DATA FOR ANALYSIS:
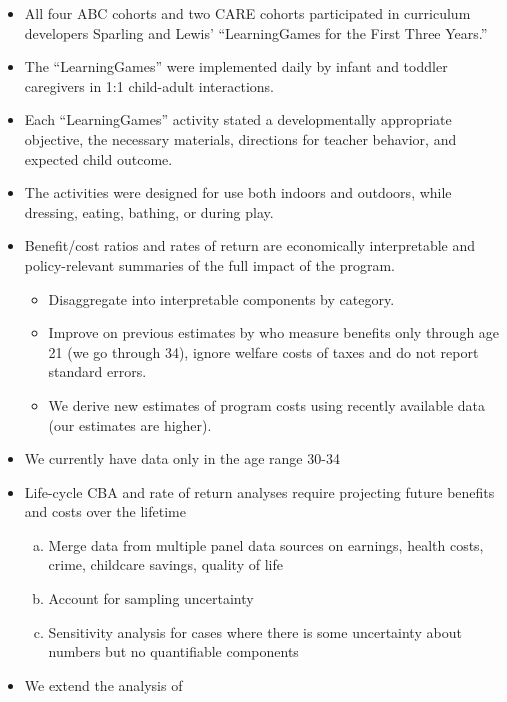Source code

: \documentclass[static]{JJH-Beamer}
\begin{document}
\begin{itemize}
\item All four ABC cohorts and two CARE cohorts participated in curriculum developers Sparling and Lewis' ``LearningGames for the First Three Years.''
\item The ``LearningGames'' were implemented daily by infant and toddler caregivers in 1:1 child-adult interactions.
\item Each ``LearningGames'' activity stated a developmentally appropriate objective, the necessary materials, directions for teacher behavior, and expected child outcome.
\item The activities were designed for use both indoors and outdoors, while dressing, eating, bathing, or during play.
\item Benefit/cost ratios and rates of return are economically interpretable and policy-relevant summaries of the full impact of the program.
    \begin{itemize}
    \item Disaggregate into interpretable components by category.
    \item Improve on previous estimates by \citet{Barnett_Masse_2007_EER} who measure benefits only through age 21 (we go through 34), ignore welfare costs of taxes and do not report standard errors.
    \item We derive new estimates of program costs using recently available data (our estimates are higher).
    \end{itemize}
\item We currently have data only in the age range 30-34
\item Life-cycle CBA and rate of return analyses require projecting future benefits and costs over the lifetime
    \begin{enumerate}[(a)]
    \item Merge data from multiple panel data sources on earnings, health costs, crime, childcare savings, quality of life
    \item Account for sampling uncertainty
    \item Sensitivity analysis for cases where there is some uncertainty about numbers but no quantifiable components
    \end{enumerate}
\item We extend the analysis of \cite{Heckman_Moon_etal_2010_QE}
\end{itemize}

\end{document}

REQUIREMENT:
Wherever the string "were" appears in a line above, copy that line.

TASK RESULT:
\item The ``LearningGames'' were implemented daily by infant and toddler caregivers in 1:1 child-adult interactions.
\item The activities were designed for use both indoors and outdoors, while dressing, eating, bathing, or during play.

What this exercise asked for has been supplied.